=== DATA SECTION ===
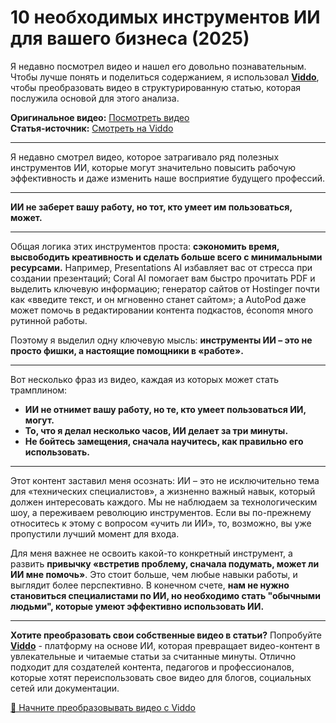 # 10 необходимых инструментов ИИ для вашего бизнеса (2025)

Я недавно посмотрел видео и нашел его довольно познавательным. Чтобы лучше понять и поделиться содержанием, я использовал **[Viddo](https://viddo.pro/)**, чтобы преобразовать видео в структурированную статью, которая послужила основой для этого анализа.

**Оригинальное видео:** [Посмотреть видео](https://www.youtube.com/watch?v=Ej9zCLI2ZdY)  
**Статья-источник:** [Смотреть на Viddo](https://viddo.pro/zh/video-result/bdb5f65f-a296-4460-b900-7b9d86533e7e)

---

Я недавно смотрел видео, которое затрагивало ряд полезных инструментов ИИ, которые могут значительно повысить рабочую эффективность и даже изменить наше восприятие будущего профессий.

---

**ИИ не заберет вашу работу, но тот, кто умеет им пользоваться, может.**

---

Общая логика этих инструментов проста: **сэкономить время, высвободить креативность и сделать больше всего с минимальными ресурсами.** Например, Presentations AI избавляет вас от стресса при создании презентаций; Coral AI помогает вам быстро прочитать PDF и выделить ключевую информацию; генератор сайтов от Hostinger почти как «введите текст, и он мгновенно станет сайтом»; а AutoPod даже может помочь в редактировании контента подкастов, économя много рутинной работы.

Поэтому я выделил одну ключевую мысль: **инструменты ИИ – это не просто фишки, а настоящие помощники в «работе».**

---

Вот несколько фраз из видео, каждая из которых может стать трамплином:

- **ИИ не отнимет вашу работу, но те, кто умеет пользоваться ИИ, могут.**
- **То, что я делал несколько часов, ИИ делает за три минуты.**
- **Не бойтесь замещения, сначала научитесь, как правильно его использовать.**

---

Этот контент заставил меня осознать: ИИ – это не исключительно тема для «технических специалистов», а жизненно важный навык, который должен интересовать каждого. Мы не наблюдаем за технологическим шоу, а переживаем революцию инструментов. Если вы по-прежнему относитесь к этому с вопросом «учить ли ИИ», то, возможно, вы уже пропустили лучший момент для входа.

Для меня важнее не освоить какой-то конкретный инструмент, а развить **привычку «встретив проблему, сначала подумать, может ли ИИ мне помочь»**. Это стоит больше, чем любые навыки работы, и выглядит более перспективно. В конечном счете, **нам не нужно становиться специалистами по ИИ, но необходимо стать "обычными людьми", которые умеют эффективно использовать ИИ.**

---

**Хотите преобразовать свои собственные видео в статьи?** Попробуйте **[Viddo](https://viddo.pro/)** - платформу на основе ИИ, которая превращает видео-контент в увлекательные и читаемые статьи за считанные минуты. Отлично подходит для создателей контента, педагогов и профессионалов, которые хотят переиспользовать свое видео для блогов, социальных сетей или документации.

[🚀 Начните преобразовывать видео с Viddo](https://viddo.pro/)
===
=== DATA SECTION ===
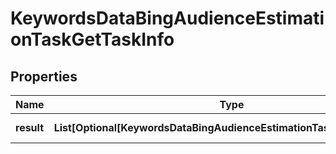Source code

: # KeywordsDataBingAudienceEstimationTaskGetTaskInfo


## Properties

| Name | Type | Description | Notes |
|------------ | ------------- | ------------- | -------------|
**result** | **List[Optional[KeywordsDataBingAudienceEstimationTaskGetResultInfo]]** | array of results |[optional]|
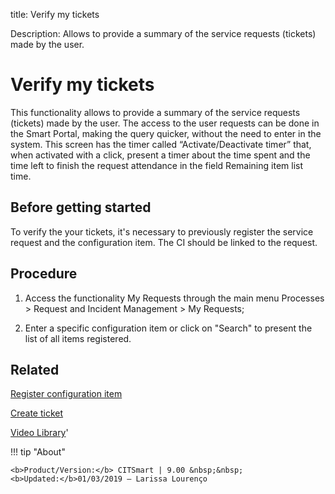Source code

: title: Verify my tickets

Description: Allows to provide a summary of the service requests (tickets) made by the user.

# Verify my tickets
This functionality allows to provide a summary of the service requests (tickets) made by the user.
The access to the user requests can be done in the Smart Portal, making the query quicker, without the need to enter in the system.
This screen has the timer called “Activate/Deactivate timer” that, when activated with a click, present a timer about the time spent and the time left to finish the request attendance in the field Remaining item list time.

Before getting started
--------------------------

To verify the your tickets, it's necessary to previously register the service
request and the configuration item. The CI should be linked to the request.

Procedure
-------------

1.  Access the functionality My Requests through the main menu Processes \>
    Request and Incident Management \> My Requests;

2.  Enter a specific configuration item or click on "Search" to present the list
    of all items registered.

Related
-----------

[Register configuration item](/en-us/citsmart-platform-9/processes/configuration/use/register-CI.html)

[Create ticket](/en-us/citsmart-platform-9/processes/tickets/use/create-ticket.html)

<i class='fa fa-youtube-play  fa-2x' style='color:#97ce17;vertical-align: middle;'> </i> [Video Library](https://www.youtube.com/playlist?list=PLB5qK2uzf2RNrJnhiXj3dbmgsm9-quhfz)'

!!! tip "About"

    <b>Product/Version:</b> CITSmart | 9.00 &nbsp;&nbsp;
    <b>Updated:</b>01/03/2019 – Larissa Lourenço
===
• **TASK DIRECTIONS**
Where the string "tickets" turns up in a line of the data above, copy that whole line.

• **RESPONSE AREA**
: title: Verify my tickets
Description: Allows to provide a summary of the service requests (tickets) made by the user.
# Verify my tickets
This functionality allows to provide a summary of the service requests (tickets) made by the user.
To verify the your tickets, it's necessary to previously register the service
[Create ticket](/en-us/citsmart-platform-9/processes/tickets/use/create-ticket.html)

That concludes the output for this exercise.